▶ [Exercise objective]: Once the line containing "at a single" has been printed, stop; print every line before it exactly, starting at the top of the material below.

▶ [Data records]:
┄┄┄┄┄┄

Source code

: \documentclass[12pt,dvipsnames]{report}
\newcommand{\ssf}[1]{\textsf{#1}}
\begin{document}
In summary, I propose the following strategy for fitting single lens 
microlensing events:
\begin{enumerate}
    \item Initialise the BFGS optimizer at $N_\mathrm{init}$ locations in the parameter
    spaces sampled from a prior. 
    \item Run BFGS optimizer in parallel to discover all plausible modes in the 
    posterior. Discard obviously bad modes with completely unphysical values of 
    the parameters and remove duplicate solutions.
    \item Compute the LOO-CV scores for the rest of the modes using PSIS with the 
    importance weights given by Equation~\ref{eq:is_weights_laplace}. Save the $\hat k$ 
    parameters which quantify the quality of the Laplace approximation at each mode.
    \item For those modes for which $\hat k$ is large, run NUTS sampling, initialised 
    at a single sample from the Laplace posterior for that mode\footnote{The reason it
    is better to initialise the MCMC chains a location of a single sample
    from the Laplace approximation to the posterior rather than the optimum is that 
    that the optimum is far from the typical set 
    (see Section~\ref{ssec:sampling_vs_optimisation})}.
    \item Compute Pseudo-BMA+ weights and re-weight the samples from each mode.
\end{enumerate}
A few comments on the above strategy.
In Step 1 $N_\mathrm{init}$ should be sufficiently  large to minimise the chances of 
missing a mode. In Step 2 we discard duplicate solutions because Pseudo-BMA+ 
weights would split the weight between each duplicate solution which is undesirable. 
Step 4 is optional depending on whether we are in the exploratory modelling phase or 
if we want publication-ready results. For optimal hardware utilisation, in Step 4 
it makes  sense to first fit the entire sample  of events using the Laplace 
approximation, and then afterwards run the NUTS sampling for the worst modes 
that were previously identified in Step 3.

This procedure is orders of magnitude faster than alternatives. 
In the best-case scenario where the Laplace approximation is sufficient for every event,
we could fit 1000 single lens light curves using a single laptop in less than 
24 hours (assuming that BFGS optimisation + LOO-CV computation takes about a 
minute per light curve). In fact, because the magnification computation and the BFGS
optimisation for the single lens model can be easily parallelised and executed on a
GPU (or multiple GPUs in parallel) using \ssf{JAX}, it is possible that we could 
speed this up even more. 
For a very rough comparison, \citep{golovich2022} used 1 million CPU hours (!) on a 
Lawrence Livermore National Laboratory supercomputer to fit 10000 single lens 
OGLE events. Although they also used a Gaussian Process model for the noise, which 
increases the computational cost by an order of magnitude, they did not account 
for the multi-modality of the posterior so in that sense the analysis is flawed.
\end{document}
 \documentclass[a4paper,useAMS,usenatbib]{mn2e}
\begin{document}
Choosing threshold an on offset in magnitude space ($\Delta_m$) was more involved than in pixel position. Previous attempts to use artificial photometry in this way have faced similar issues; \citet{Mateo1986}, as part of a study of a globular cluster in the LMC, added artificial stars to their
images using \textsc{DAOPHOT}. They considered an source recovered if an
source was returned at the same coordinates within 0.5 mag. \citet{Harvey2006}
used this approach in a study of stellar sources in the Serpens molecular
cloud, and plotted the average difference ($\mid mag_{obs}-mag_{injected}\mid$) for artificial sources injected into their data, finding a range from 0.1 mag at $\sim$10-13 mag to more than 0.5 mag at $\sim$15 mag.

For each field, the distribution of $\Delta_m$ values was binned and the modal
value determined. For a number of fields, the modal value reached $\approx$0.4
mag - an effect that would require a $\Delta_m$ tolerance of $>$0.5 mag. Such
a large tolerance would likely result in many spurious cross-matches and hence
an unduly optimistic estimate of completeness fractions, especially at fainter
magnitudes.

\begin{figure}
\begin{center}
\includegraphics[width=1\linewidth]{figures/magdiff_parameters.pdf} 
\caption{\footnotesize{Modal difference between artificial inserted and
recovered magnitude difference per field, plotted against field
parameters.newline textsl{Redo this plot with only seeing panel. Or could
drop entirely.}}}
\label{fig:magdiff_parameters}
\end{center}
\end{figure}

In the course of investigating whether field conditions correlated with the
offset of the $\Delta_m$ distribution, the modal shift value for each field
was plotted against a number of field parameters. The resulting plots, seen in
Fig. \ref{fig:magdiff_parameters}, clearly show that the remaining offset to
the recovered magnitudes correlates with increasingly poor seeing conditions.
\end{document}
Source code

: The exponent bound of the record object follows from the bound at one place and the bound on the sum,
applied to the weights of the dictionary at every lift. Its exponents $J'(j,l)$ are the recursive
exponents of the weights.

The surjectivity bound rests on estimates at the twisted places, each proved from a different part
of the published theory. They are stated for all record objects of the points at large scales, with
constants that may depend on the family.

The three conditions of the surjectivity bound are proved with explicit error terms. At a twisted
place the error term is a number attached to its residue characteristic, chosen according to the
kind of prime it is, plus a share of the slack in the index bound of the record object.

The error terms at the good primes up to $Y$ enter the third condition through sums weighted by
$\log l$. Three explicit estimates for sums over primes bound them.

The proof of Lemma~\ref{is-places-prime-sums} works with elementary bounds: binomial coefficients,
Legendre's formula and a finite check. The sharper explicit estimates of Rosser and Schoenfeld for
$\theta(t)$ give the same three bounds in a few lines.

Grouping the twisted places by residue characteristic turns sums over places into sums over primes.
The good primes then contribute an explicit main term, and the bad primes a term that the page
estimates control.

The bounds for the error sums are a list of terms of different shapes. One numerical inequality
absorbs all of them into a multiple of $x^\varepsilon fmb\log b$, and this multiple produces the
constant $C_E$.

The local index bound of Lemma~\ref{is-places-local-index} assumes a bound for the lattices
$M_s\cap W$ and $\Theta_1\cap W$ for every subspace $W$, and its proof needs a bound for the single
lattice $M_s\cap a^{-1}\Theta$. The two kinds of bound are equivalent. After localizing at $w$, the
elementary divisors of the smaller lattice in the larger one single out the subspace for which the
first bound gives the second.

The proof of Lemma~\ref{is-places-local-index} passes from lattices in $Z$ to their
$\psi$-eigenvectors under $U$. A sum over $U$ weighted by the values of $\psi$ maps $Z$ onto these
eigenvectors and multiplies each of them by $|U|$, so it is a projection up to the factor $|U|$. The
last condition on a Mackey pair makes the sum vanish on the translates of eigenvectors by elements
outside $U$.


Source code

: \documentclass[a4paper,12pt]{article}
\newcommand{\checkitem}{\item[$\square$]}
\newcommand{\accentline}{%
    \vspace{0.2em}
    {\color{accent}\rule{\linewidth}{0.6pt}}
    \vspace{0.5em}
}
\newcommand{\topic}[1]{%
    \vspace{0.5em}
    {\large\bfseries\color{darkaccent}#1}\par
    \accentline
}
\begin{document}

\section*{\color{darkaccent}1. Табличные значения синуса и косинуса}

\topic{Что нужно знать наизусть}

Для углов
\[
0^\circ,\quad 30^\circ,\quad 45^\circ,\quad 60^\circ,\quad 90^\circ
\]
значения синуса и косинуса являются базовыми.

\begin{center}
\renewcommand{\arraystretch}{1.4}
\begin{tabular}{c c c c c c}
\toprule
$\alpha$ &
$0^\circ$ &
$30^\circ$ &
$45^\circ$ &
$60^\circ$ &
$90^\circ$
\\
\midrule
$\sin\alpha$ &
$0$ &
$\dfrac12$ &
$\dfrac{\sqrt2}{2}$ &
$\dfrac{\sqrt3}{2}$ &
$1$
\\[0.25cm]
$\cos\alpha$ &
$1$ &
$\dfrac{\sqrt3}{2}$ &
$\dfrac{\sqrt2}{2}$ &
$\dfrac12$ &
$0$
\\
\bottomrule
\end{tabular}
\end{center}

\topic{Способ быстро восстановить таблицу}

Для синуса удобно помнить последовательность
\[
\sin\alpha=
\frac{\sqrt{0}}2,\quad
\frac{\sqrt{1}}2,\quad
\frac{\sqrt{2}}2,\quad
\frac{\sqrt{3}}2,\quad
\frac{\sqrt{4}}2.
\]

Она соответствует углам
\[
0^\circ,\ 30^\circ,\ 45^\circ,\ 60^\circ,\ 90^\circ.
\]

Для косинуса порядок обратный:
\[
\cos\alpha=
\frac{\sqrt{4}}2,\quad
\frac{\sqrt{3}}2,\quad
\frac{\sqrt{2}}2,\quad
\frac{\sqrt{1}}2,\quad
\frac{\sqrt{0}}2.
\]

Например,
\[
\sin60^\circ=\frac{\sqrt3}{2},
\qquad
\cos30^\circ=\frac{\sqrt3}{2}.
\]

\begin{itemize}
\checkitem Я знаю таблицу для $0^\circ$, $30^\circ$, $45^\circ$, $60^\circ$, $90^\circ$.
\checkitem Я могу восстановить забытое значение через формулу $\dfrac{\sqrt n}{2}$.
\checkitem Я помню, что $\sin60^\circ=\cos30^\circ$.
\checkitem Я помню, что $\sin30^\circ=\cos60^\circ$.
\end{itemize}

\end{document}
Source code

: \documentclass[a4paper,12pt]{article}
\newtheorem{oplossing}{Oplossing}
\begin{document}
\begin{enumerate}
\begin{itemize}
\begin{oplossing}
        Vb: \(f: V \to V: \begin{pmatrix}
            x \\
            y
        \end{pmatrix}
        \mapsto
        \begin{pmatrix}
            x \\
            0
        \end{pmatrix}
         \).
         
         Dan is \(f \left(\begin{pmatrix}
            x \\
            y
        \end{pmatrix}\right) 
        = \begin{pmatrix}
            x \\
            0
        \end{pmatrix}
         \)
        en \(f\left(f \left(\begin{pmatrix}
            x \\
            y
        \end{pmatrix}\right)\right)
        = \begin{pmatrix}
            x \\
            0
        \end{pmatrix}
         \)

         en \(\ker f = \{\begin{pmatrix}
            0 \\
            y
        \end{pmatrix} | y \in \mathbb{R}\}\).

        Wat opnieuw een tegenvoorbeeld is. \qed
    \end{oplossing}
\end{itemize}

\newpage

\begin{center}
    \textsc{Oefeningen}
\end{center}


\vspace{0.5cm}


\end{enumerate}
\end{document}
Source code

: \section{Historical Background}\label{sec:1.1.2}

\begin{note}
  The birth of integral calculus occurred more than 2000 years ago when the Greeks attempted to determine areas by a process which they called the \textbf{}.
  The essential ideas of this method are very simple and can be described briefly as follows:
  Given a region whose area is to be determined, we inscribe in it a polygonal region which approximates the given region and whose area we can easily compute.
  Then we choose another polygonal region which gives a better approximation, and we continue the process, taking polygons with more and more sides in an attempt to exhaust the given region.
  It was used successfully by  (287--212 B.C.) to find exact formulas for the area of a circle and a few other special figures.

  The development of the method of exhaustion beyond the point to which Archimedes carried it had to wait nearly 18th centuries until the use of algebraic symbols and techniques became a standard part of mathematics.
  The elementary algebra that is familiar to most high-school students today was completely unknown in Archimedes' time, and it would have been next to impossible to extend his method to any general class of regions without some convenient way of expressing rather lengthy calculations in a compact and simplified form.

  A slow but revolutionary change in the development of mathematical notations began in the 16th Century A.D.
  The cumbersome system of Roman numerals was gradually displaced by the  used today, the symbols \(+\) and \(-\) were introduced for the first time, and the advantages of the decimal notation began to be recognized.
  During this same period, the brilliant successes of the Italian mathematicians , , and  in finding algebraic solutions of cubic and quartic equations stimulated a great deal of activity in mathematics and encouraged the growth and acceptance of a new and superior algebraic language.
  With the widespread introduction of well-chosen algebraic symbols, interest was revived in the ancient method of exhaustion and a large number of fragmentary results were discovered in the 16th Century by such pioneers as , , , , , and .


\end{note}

┄┄┄┄┄┄

▶ [Response area]:
Source code

: \documentclass[12pt,dvipsnames]{report}
\newcommand{\ssf}[1]{\textsf{#1}}
\begin{document}
In summary, I propose the following strategy for fitting single lens 
microlensing events:
\begin{enumerate}
    \item Initialise the BFGS optimizer at $N_\mathrm{init}$ locations in the parameter
    spaces sampled from a prior. 
    \item Run BFGS optimizer in parallel to discover all plausible modes in the 
    posterior. Discard obviously bad modes with completely unphysical values of 
    the parameters and remove duplicate solutions.
    \item Compute the LOO-CV scores for the rest of the modes using PSIS with the 
    importance weights given by Equation~\ref{eq:is_weights_laplace}. Save the $\hat k$ 
    parameters which quantify the quality of the Laplace approximation at each mode.
    \item For those modes for which $\hat k$ is large, run NUTS sampling, initialised 
    at a single sample from the Laplace posterior for that mode\footnote{The reason it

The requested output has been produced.